One important rule for throwing a successful conference: Choose a hotel with a good bar. That's where all the real business gets done, where all the best contacts are made. A conference-goer looking to get the most out of the experience should know that staking out the long oak and appearing approachable is a sure bet for meeting people, collecting business cards and otherwise milking every possible opportunity out of those hours.
Me? I was just kinda looking for trouble. A few pints, some chat and maybe the opportunity to do something ridiculous in public. And as far as I'm concerned, the IACP hit a winner this year with their choice of the downtown Sheraton because what brand-new Irish pub just happened to have opened at the Sheraton a few weeks ago? Katie Mullen's. And Katie's is a great place for all of the above.
Day one of the conference? Tuesday the 31st. No events scheduled, but everyone would be arriving, getting settled, picking up badges and getting registered.
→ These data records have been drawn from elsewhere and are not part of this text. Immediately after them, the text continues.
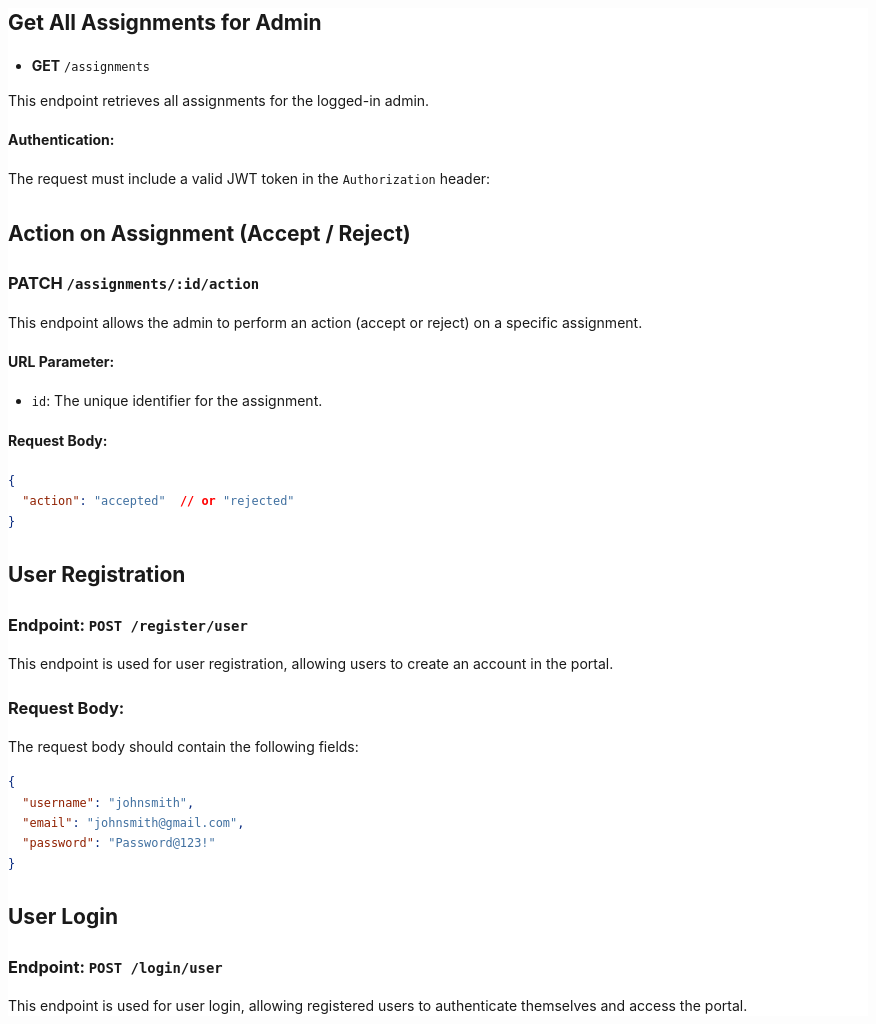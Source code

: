 
## Get All Assignments for Admin

- **GET** `/assignments`

This endpoint retrieves all assignments for the logged-in admin.

#### Authentication:

The request must include a valid JWT token in the `Authorization` header:

## Action on Assignment (Accept / Reject)

### **PATCH** `/assignments/:id/action`

This endpoint allows the admin to perform an action (accept or reject) on a specific assignment.

#### **URL Parameter**:

- `id`: The unique identifier for the assignment.

#### **Request Body**:

```json
{
  "action": "accepted"  // or "rejected"
}
```

## User Registration

### Endpoint: `POST /register/user`

This endpoint is used for user registration, allowing users to create an account in the portal.

### Request Body:

The request body should contain the following fields:

```json
{
  "username": "johnsmith",
  "email": "johnsmith@gmail.com",
  "password": "Password@123!"
}
```
## User Login

### Endpoint: `POST /login/user`

This endpoint is used for user login, allowing registered users to authenticate themselves and access the portal.
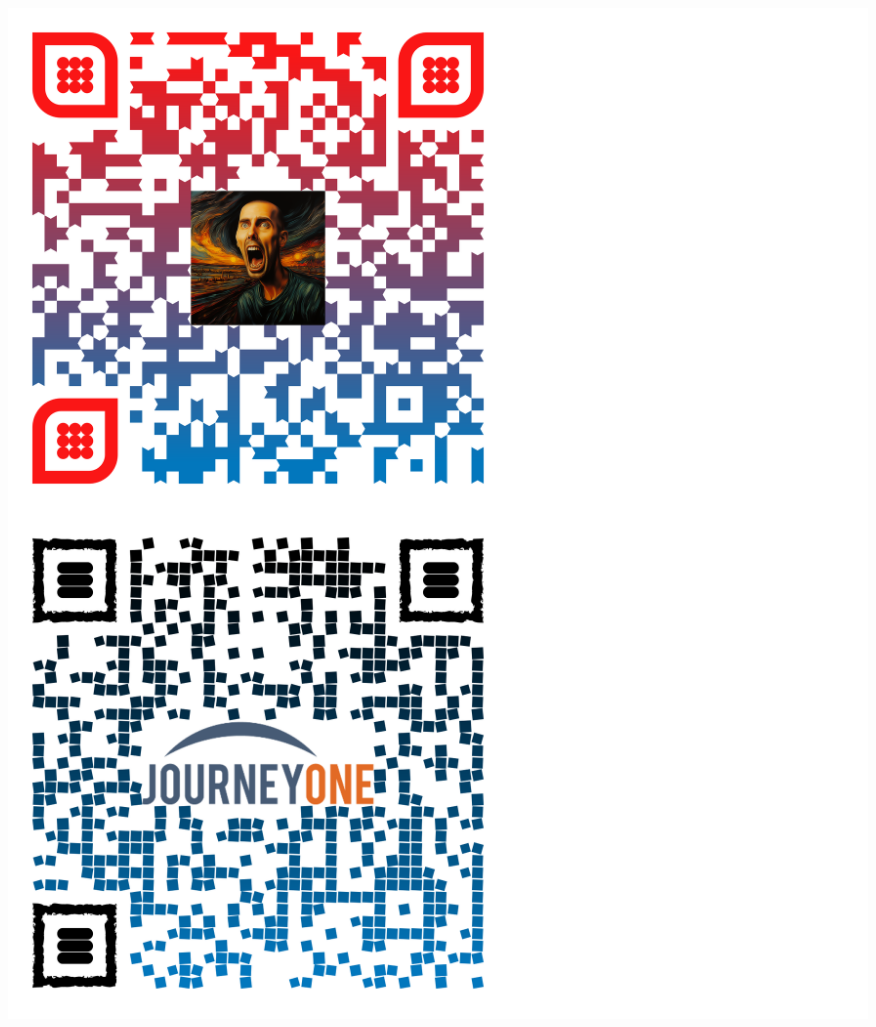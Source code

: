 <img src="./images/rami-linkedin-qr-code.png" alt="Rami Ruhayel LinkedIn" width="500"/> <img src="./images/graduate-program-qr-code.png" alt="J1 Graduate Program" width="500"/>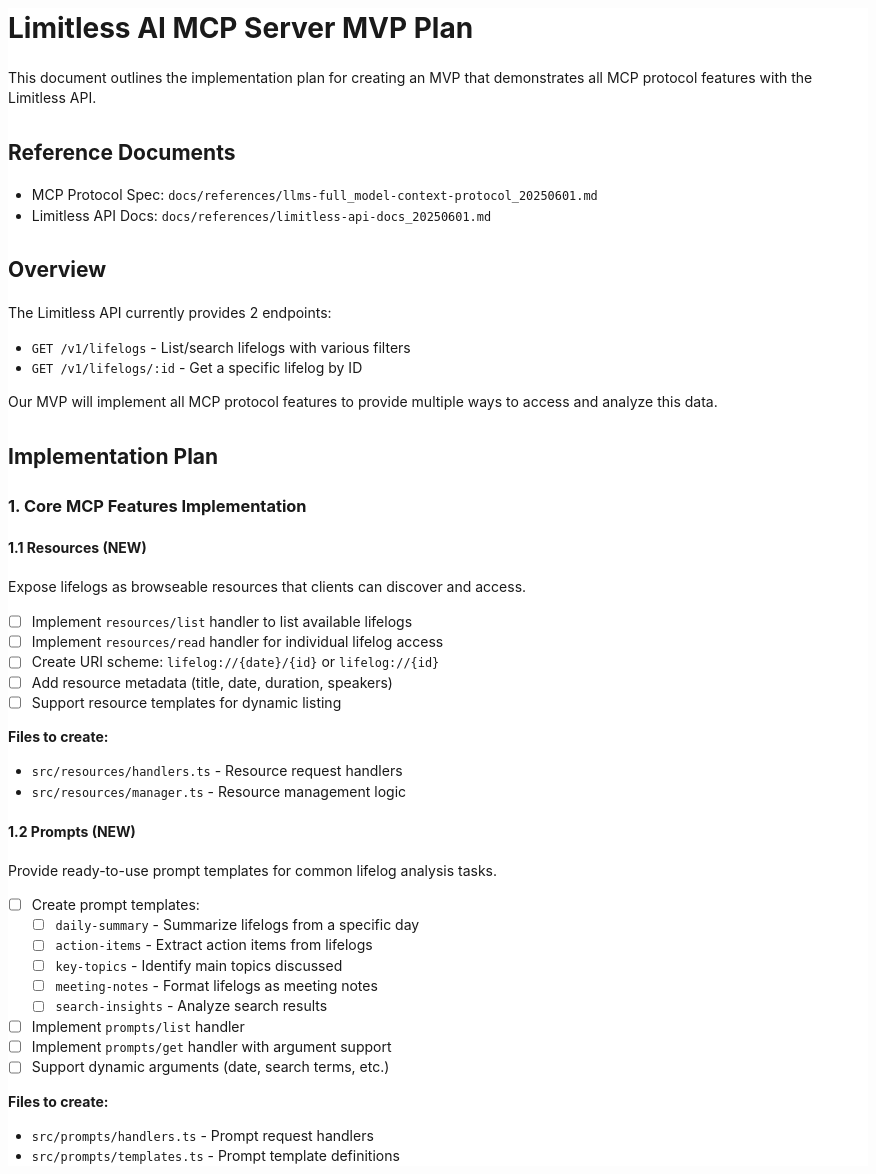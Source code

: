 # Limitless AI MCP Server MVP Plan

This document outlines the implementation plan for creating an MVP that demonstrates all MCP protocol features with the Limitless API.

## Reference Documents
- MCP Protocol Spec: `docs/references/llms-full_model-context-protocol_20250601.md`
- Limitless API Docs: `docs/references/limitless-api-docs_20250601.md`

## Overview

The Limitless API currently provides 2 endpoints:
- `GET /v1/lifelogs` - List/search lifelogs with various filters
- `GET /v1/lifelogs/:id` - Get a specific lifelog by ID

Our MVP will implement all MCP protocol features to provide multiple ways to access and analyze this data.

## Implementation Plan

### 1. Core MCP Features Implementation

#### 1.1 Resources (NEW)
Expose lifelogs as browseable resources that clients can discover and access.

- [ ] Implement `resources/list` handler to list available lifelogs
- [ ] Implement `resources/read` handler for individual lifelog access
- [ ] Create URI scheme: `lifelog://{date}/{id}` or `lifelog://{id}`
- [ ] Add resource metadata (title, date, duration, speakers)
- [ ] Support resource templates for dynamic listing

**Files to create:**
- `src/resources/handlers.ts` - Resource request handlers
- `src/resources/manager.ts` - Resource management logic

#### 1.2 Prompts (NEW)
Provide ready-to-use prompt templates for common lifelog analysis tasks.

- [ ] Create prompt templates:
  - [ ] `daily-summary` - Summarize lifelogs from a specific day
  - [ ] `action-items` - Extract action items from lifelogs
  - [ ] `key-topics` - Identify main topics discussed
  - [ ] `meeting-notes` - Format lifelogs as meeting notes
  - [ ] `search-insights` - Analyze search results
- [ ] Implement `prompts/list` handler
- [ ] Implement `prompts/get` handler with argument support
- [ ] Support dynamic arguments (date, search terms, etc.)

**Files to create:**
- `src/prompts/handlers.ts` - Prompt request handlers
- `src/prompts/templates.ts` - Prompt template definitions
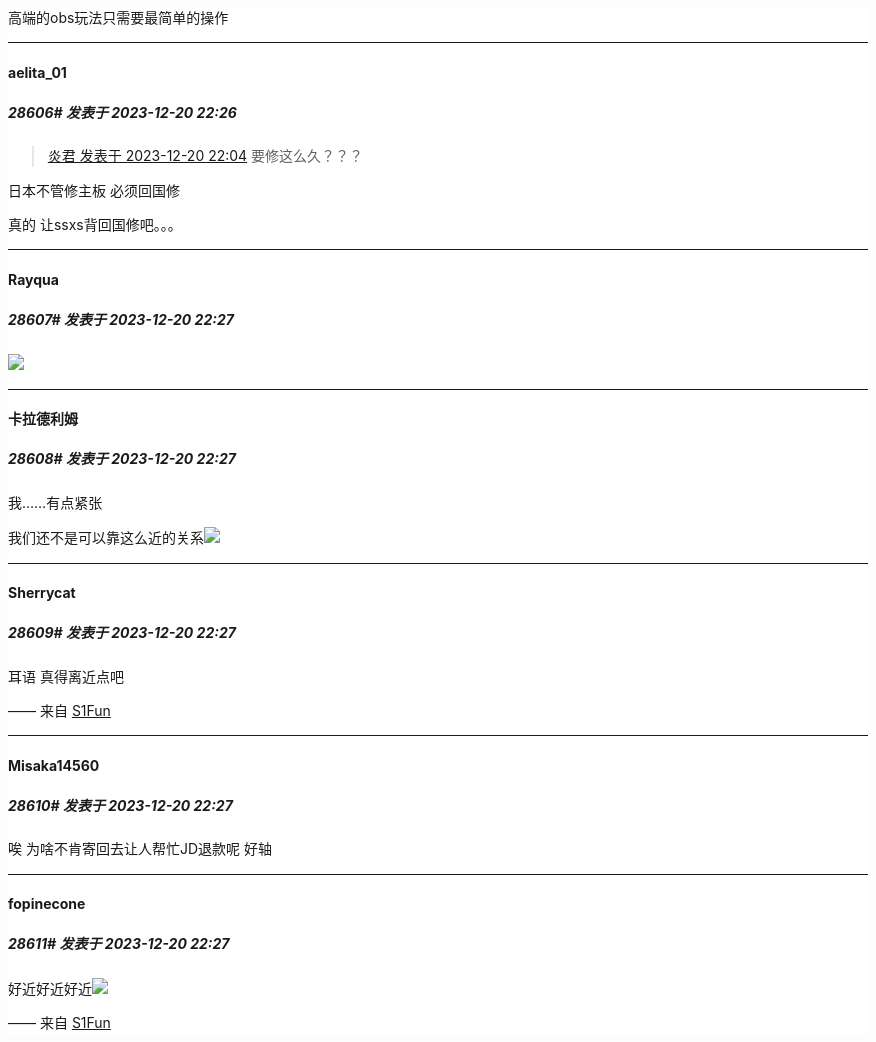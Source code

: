 高端的obs玩法只需要最简单的操作

*****

####  aelita_01  
##### 28606#       发表于 2023-12-20 22:26

<blockquote><a href="httphttps://bbs.saraba1st.com/2b/forum.php?mod=redirect&amp;goto=findpost&amp;pid=63391896&amp;ptid=2162099" target="_blank">炎君 发表于 2023-12-20 22:04</a>
要修这么久？？？</blockquote>
日本不管修主板 必须回国修

真的 让ssxs背回国修吧。。。

*****

####  Rayqua  
##### 28607#       发表于 2023-12-20 22:27

<img src="https://static.saraba1st.com/image/smiley/face2017/136.png" referrerpolicy="no-referrer">

*****

####  卡拉德利姆  
##### 28608#       发表于 2023-12-20 22:27

我……有点紧张

我们还不是可以靠这么近的关系<img src="https://static.saraba1st.com/image/smiley/face2017/125.png" referrerpolicy="no-referrer">

*****

####  Sherrycat  
##### 28609#       发表于 2023-12-20 22:27

耳语 真得离近点吧

—— 来自 [S1Fun](https://s1fun.koalcat.com)

*****

####  Misaka14560  
##### 28610#       发表于 2023-12-20 22:27

唉 为啥不肯寄回去让人帮忙JD退款呢 好轴

*****

####  fopinecone  
##### 28611#       发表于 2023-12-20 22:27

好近好近好近<img src="https://static.saraba1st.com/image/smiley/face2017/075.png" referrerpolicy="no-referrer">

—— 来自 [S1Fun](https://s1fun.koalcat.com)
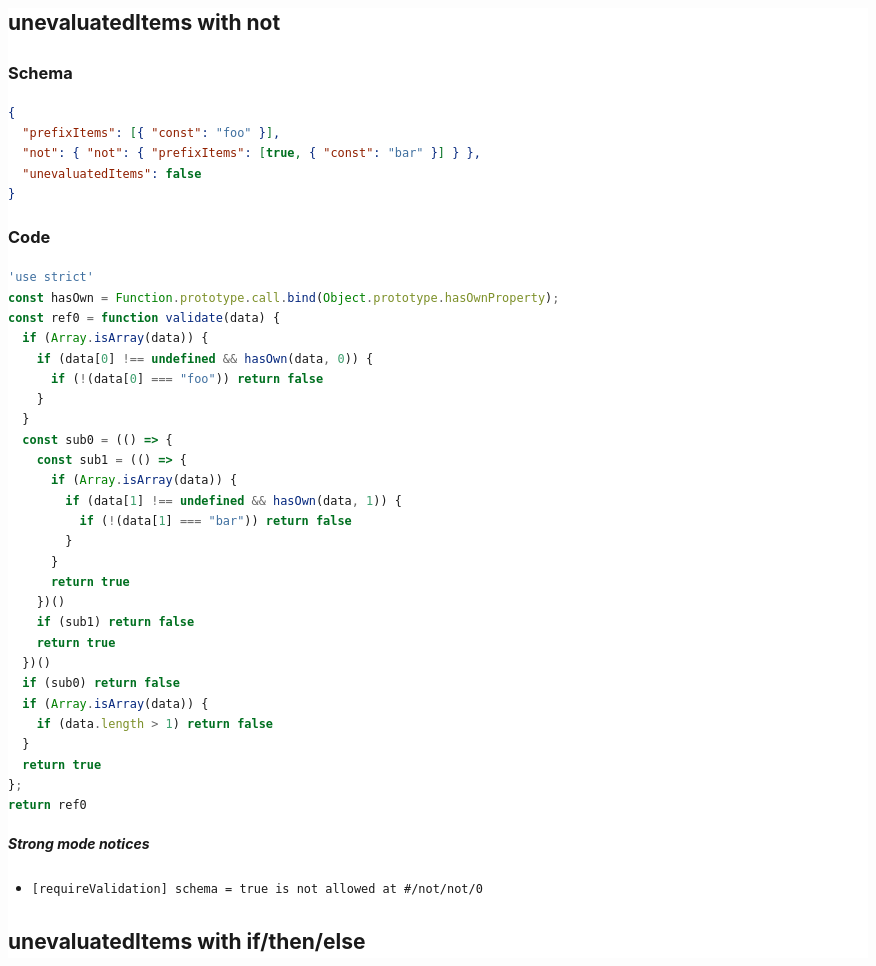 
## unevaluatedItems with not

### Schema

```json
{
  "prefixItems": [{ "const": "foo" }],
  "not": { "not": { "prefixItems": [true, { "const": "bar" }] } },
  "unevaluatedItems": false
}
```

### Code

```js
'use strict'
const hasOwn = Function.prototype.call.bind(Object.prototype.hasOwnProperty);
const ref0 = function validate(data) {
  if (Array.isArray(data)) {
    if (data[0] !== undefined && hasOwn(data, 0)) {
      if (!(data[0] === "foo")) return false
    }
  }
  const sub0 = (() => {
    const sub1 = (() => {
      if (Array.isArray(data)) {
        if (data[1] !== undefined && hasOwn(data, 1)) {
          if (!(data[1] === "bar")) return false
        }
      }
      return true
    })()
    if (sub1) return false
    return true
  })()
  if (sub0) return false
  if (Array.isArray(data)) {
    if (data.length > 1) return false
  }
  return true
};
return ref0
```

##### Strong mode notices

 * `[requireValidation] schema = true is not allowed at #/not/not/0`


## unevaluatedItems with if/then/else
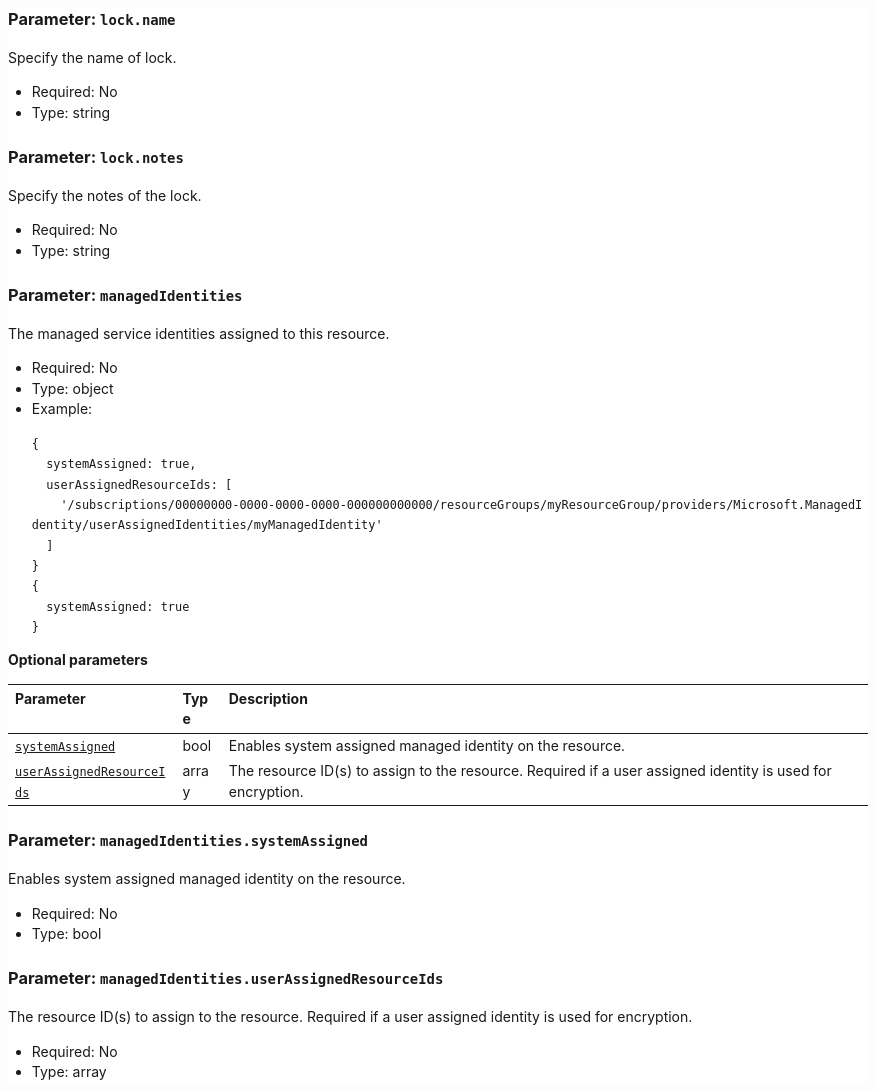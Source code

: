 ### Parameter: `lock.name`

Specify the name of lock.

- Required: No
- Type: string

### Parameter: `lock.notes`

Specify the notes of the lock.

- Required: No
- Type: string

### Parameter: `managedIdentities`

The managed service identities assigned to this resource.

- Required: No
- Type: object
- Example:
  ```Bicep
  {
    systemAssigned: true,
    userAssignedResourceIds: [
      '/subscriptions/00000000-0000-0000-0000-000000000000/resourceGroups/myResourceGroup/providers/Microsoft.ManagedIdentity/userAssignedIdentities/myManagedIdentity'
    ]
  }
  {
    systemAssigned: true
  }
  ```

**Optional parameters**

| Parameter | Type | Description |
| :-- | :-- | :-- |
| [`systemAssigned`](#parameter-managedidentitiessystemassigned) | bool | Enables system assigned managed identity on the resource. |
| [`userAssignedResourceIds`](#parameter-managedidentitiesuserassignedresourceids) | array | The resource ID(s) to assign to the resource. Required if a user assigned identity is used for encryption. |

### Parameter: `managedIdentities.systemAssigned`

Enables system assigned managed identity on the resource.

- Required: No
- Type: bool

### Parameter: `managedIdentities.userAssignedResourceIds`

The resource ID(s) to assign to the resource. Required if a user assigned identity is used for encryption.

- Required: No
- Type: array
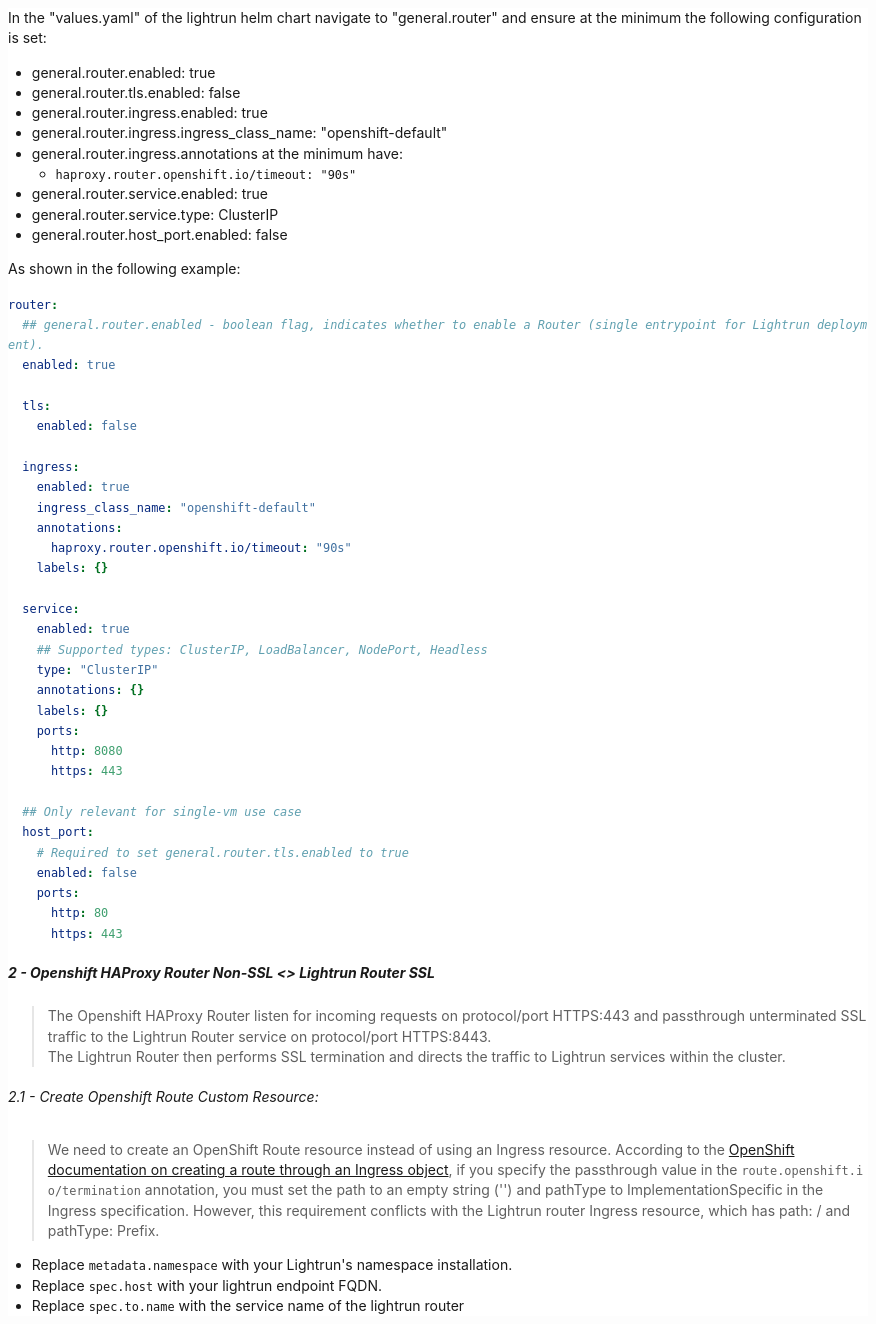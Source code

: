 In the "values.yaml" of the lightrun helm chart navigate to "general.router" and ensure at the minimum the following configuration is set:
* general.router.enabled: true
* general.router.tls.enabled: false
* general.router.ingress.enabled: true
* general.router.ingress.ingress_class_name: "openshift-default"
* general.router.ingress.annotations at the minimum have:
	* `haproxy.router.openshift.io/timeout: "90s"`
* general.router.service.enabled: true
* general.router.service.type: ClusterIP
* general.router.host_port.enabled: false  

As shown in the following example:
```yaml
router:  
  ## general.router.enabled - boolean flag, indicates whether to enable a Router (single entrypoint for Lightrun deployment).  
  enabled: true  
  
  tls:
    enabled: false

  ingress:  
    enabled: true  
    ingress_class_name: "openshift-default"  
    annotations:  
      haproxy.router.openshift.io/timeout: "90s"  
    labels: {}  
  
  service:  
    enabled: true  
    ## Supported types: ClusterIP, LoadBalancer, NodePort, Headless  
    type: "ClusterIP"  
    annotations: {}  
    labels: {}  
    ports:  
      http: 8080  
      https: 443  
  
  ## Only relevant for single-vm use case  
  host_port:  
    # Required to set general.router.tls.enabled to true  
    enabled: false  
    ports:  
      http: 80  
      https: 443
```
##### 2 - Openshift HAProxy Router Non-SSL <> Lightrun Router SSL
>The Openshift HAProxy Router listen for incoming requests on protocol/port HTTPS:443 and passthrough unterminated SSL traffic to the Lightrun Router service on protocol/port HTTPS:8443.  
>The Lightrun Router then performs SSL termination and directs the traffic to Lightrun services within the cluster.
###### 2.1 - Create Openshift Route Custom Resource:
>We need to create an OpenShift Route resource instead of using an Ingress resource. According to the [OpenShift documentation on creating a route through an Ingress object](https://docs.openshift.com/container-platform/4.7/networking/routes/route-configuration.html#nw-ingress-creating-a-route-via-an-ingress_route-configuration), if you specify the passthrough value in the `route.openshift.io/termination` annotation, you must set the path to an empty string ('') and pathType to ImplementationSpecific in the Ingress specification. However, this requirement conflicts with the Lightrun router Ingress resource, which has path: / and pathType: Prefix.
* Replace `metadata.namespace` with your Lightrun's namespace installation.
* Replace `spec.host` with your lightrun endpoint FQDN.
* Replace `spec.to.name` with the service name of the lightrun router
My thought was to pick up my all-access press tags down in the basement, then stake out the Victorian bar at Katie Mullen's and hope to catch a few lonely foodies, far from home and looking for company. I am a local expert, after all. Of a sort. If they needed to know where to eat, where to grab a bus, how to navigate downtown, I could help. If they needed a fast loan, a dime bag or some no-questions-asked company? Well, I knew where to send them for that, too. I imagined myself as a sort of shady concierge and fixer -- someone along the lines of Jack Flowers from Paul Theroux's novel Saint Jack. Really, I was just trying to make myself helpful.
Unfortunately, I'd forgotten one very important thing about food writers -- that they would no sooner knock around the hotel of a strange city on their first night in town than they would order breakfast from the McDonald's drive-thru or eat a pig who's address, genetic provenance and family history they didn't know beforehand. Within moments of collecting their room keys and convention badges, these folks were flat gone -- spreading out across the city like a plague of locusts, eating and drinking everything in sight.
Six or eight hundred hardcore gastronauts, having just dropped between $500 and $1,200 a piece for the privilege of attending the IACP conference, making good and goddamn sure they enjoyed every blessed minute. I would later hear reports of ravenous hordes descending on Bones, on the Buckhorn (where they ate the joint out of yak and quail), on Root Down (poor motherfuckers...) and Vesta and Venue. I'm surprised they weren't out there licking buildings and taking bites out of street signs. My people are omnivorous and crazed, and I'd forgotten about that in my planning -- a mistake I would not make again.
In the meantime, I spent Tuesday night getting hammered with a couple guys from the hotel, turned down an invite for floor seats at the basketball game and made my way home, sloshing with Guinness and quietly singing old Irish drinking songs to myself -- just another refugee in Hotcakesland.
Wednesday April 1st was really the first day of the festivities. I needed to be ready.